![](https://pyxis.nohib.com/v1/imgs/fb5/f95/423615b62381ef919cc410ea4a4c00d55d-26-zaqistan.rsquare.w400.jpg)
New Yorker Zaq Landsberg is still working to make Zaqistan a thing, a decade after he tried turning his four-acre parcel of land in Utah into a recognized country, according to the AP. The not-real-at-all country now has a flag; very official-looking passports; a marker noting the highest point of the republic, Mt. Insurmountable; a robot guard; a supply bunker; a border-patrol gate; and a motto. (“Something from nothing.”) Zaquistan does pay taxes to the county it is located in — although President Landsberg likes to consider the payments “tributes.”
He is also aware that Zaqistan will probably never be recognized by the U.N. “The conceptual goal is I want it to become a real country,” Landsberg told KSL-TV. “I mean, that goal is not going to happen.
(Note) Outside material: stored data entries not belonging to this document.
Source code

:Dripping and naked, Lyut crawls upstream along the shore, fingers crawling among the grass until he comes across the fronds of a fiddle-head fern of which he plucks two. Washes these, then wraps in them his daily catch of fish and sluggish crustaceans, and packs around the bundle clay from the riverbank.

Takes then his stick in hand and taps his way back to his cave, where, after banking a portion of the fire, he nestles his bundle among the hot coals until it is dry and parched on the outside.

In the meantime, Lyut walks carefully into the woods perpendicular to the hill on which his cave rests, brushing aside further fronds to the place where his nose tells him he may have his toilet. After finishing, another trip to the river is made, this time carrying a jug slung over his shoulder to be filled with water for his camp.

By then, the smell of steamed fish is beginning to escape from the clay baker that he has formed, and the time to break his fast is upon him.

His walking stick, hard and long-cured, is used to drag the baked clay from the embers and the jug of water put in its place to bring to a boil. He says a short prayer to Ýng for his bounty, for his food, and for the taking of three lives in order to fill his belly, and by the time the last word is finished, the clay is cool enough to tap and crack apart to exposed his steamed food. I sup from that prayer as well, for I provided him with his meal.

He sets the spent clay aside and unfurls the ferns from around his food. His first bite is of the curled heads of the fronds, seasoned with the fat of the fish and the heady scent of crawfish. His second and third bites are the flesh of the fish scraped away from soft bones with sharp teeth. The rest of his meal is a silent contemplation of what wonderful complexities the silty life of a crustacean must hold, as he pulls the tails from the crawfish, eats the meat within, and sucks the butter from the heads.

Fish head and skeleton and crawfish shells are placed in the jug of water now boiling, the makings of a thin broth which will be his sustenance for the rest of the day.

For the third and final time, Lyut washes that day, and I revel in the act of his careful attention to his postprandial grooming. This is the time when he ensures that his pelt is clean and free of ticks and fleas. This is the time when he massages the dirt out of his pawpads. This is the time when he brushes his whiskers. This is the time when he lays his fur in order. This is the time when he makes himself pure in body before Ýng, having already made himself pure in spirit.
It’s impossible, but going through the motions, [I’m] trying to make that happen.” But his friend Mike Abu — who has had his Zaqistan passport stamped a few times — asks, what does being a real country even mean anyway? “Legitimacy is one of those things that’s fairly subjective to begin with,” Abu said, wearing a fedora and sunglasses. “But when we’re talking about it, does it exist?”